Question 1: What drove your organization to seek a solution? 


Understanding the motivations behind a customer's decision to seek out a solution identifies the specific problems customers are trying to solve and reveals what they value most. This ensures that your pricing strategy reflects the benefits customers derive from your solution, increasing its perceived value. By identifying specific pain points or challenges, SaaS companies can tailor offerings and marketing to directly address customer needs, deliver maximum value, and command a higher willingness-to-pay. 


Question 2: What key attributes do you look for and how do vendors compare? 


Buying attributes are the criteria that customers use to evaluate solutions when assessing vendors. Commonly cited attributes include ease of use, scalability, and quality. Customers want their solution to be user friendly, able to grow with their needs, and reliable. These examples can seem vague because key attributes are typically industry specific and nuanced based on the use case. 


By asking customers what key attributes they look for, you gain insight into what features they prioritize and value most. This understanding allows you to align your pricing strategy with the features that customers are most willing to pay for. Understanding how customers perceive your products relative to others in the market allows you to leverage your strengths and potentially justify higher pricing in those areas. Whether it is specific product features, pricing flexibility, or level of support, aligning offerings with customer expectations allows you to craft your value proposition around what matters most and make informed decisions that resonate with your customers. 


Question 3: What do you like or dislike about your solution’s packaging and bundling options? 


Packaging structure refers to how the product is broken up into separate purchasable units and reflects how customers value distinct functionality within the product. Options include a monolithic, tiered, and modular structure. Monolithic offerings suit startups that have one simple product. As a product evolves and becomes more feature differentiated, a tiered structure may help new customers grow into the product. As you and your customers grow, and you build new products to address their additional needs, a modular structure offers greater flexibility to meet diverse customer requirements. This packaging structure describes how products are organized on the back end. 


Customer purchasing preferences are also important to consider in packaging. Some buyers want choice, while others prefer to be told what they need. If you have customers at both ends of the spectrum, an a-la-carte packaging structure can appeal to both. Customers can choose the specific modules they need, or sales reps can present a bundled solution. 


For multi-product companies, creating bundles on the front-end with products that are most commonly purchased together provides a simple way to sell to customers that prefer solutions. Bundles can be tailored to different customer personas and use cases to streamline selling, while the back-end packaging maintains efficient SKU management.
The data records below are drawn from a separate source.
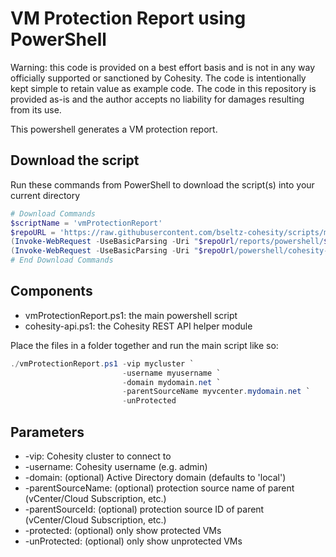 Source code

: # VM Protection Report using PowerShell

Warning: this code is provided on a best effort basis and is not in any way officially supported or sanctioned by Cohesity. The code is intentionally kept simple to retain value as example code. The code in this repository is provided as-is and the author accepts no liability for damages resulting from its use.

This powershell generates a VM protection report.

## Download the script

Run these commands from PowerShell to download the script(s) into your current directory

```powershell
# Download Commands
$scriptName = 'vmProtectionReport'
$repoURL = 'https://raw.githubusercontent.com/bseltz-cohesity/scripts/master'
(Invoke-WebRequest -UseBasicParsing -Uri "$repoUrl/reports/powershell/$scriptName/$scriptName.ps1").content | Out-File "$scriptName.ps1"; (Get-Content "$scriptName.ps1") | Set-Content "$scriptName.ps1"
(Invoke-WebRequest -UseBasicParsing -Uri "$repoUrl/powershell/cohesity-api/cohesity-api.ps1").content | Out-File cohesity-api.ps1; (Get-Content cohesity-api.ps1) | Set-Content cohesity-api.ps1
# End Download Commands
```

## Components

* vmProtectionReport.ps1: the main powershell script
* cohesity-api.ps1: the Cohesity REST API helper module

Place the files in a folder together and run the main script like so:

```powershell
./vmProtectionReport.ps1 -vip mycluster `
                         -username myusername `
                         -domain mydomain.net `
                         -parentSourceName myvcenter.mydomain.net `
                         -unProtected
```

## Parameters

* -vip: Cohesity cluster to connect to
* -username: Cohesity username (e.g. admin)
* -domain: (optional) Active Directory domain (defaults to 'local')
* -parentSourceName: (optional) protection source name of parent (vCenter/Cloud Subscription, etc.)
* -parentSourceId: (optional) protection source ID of parent (vCenter/Cloud Subscription, etc.)
* -protected: (optional) only show protected VMs
* -unProtected: (optional) only show unprotected VMs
Packaging and bundling enable SaaS companies to create solutions for different customer segments, satisfy various buyer preferences, and establish the foundation for price architecture. 


Question 4: What do you like or dislike about your solution’s price architecture? 


Price architecture consists of two components: a price metric and the method by which price scales. The metric is used to scale the price of packages. Customers seek a metric that is easy to understand, perceived as fair, and linked to value. It is important that the value customers associate with the metric increases as customers purchase more. Predictability is also important – customers want to be able to gauge their expenditure based on this metric and have control over adjusting their usage accordingly. In B2B SaaS, we commonly see user-based pricing and consumption-based pricing. 


This metric can scale in a variety of ways, from a linear model that offers the most variability to a flat fee that offers the most predictability. Additional options include a fixed + linear model, where a portion of the fee is fixed while a smaller per user amount—if the metric is users—is also charged, and a sliding scale, where the price per additional user decreases at set breakage points. Diving into customer perspectives on price architecture shines light on their willingness-to-pay and how they perceive value. The goal is to best meet your customers’ preferences while scaling in a way that makes sense for your business. 

 

Question 5: What Are Your Price Sensitivities and Willingness-to-Pay Thresholds? 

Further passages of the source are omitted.